La stérilisation des animaux au bon moment (selon les recommandations de votre vétérinaire) peut réduire le risque de certains types de cancer.

Quand faut-il consulter un vétérinaire immédiatement ?

Faites examiner votre animal immédiatement si vous constatez :
– des grosseurs qui grossissent sur une période de plusieurs semaines,
– difficultés respiratoires, évanouissements ou faiblesse extrême,
– saignements anormaux,
– ne pas vouloir manger pendant plus de 24 heures (surtout chez les chats),
– une douleur intense ou une boiterie qui s’aggrave rapidement.

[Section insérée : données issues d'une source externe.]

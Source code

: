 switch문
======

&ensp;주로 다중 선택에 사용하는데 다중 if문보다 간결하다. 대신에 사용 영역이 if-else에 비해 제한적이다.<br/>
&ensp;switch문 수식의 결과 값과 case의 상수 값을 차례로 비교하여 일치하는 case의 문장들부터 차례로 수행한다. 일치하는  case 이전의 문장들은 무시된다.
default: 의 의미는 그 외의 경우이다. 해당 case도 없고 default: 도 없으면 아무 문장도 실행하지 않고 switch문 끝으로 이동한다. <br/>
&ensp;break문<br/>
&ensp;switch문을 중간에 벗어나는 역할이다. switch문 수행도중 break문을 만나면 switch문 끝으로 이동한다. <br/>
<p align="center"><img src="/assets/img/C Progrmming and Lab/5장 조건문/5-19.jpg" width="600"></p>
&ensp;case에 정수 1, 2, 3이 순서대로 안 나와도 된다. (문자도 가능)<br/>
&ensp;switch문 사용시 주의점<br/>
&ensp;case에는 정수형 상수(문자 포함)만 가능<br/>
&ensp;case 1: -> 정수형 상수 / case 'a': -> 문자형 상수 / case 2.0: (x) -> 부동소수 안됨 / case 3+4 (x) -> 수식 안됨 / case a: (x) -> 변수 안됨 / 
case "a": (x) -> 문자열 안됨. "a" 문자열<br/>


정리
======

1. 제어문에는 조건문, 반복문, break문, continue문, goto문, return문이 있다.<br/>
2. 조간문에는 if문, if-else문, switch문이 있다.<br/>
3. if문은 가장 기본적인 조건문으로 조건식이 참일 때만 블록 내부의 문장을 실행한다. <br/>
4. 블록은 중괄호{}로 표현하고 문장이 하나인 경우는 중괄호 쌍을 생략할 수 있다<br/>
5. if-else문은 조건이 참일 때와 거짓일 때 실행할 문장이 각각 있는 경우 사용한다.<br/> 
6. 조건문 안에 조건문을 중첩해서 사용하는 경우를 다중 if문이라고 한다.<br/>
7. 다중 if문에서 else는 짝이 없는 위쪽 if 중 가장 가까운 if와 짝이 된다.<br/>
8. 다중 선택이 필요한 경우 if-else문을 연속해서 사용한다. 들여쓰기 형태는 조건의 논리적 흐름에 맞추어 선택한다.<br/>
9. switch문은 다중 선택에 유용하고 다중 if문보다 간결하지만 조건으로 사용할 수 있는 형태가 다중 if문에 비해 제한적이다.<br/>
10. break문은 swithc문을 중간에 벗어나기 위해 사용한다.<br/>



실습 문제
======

Un dépistage précoce peut élargir les options de traitement et augmenter les chances de succès.

Clôture

Le dépistage du cancer chez les animaux exige une grande vigilance quant aux changements subtils de leur corps et de leur comportement. Apparition de grosseurs, perte de poids, diminution de l'appétit, plaies qui ne guérissent pas, saignements anormaux, voire toux chronique, sont autant de signes à ne pas négliger. Bien que tous les symptômes ne soient pas synonymes de cancer, faire examiner votre animal rapidement est la meilleure solution. Grâce à une surveillance régulière à la maison et à des examens vétérinaires appropriés, de nombreux cancers peuvent être détectés précocement, offrant ainsi à l'animal de meilleures chances de guérison et une qualité de vie optimale.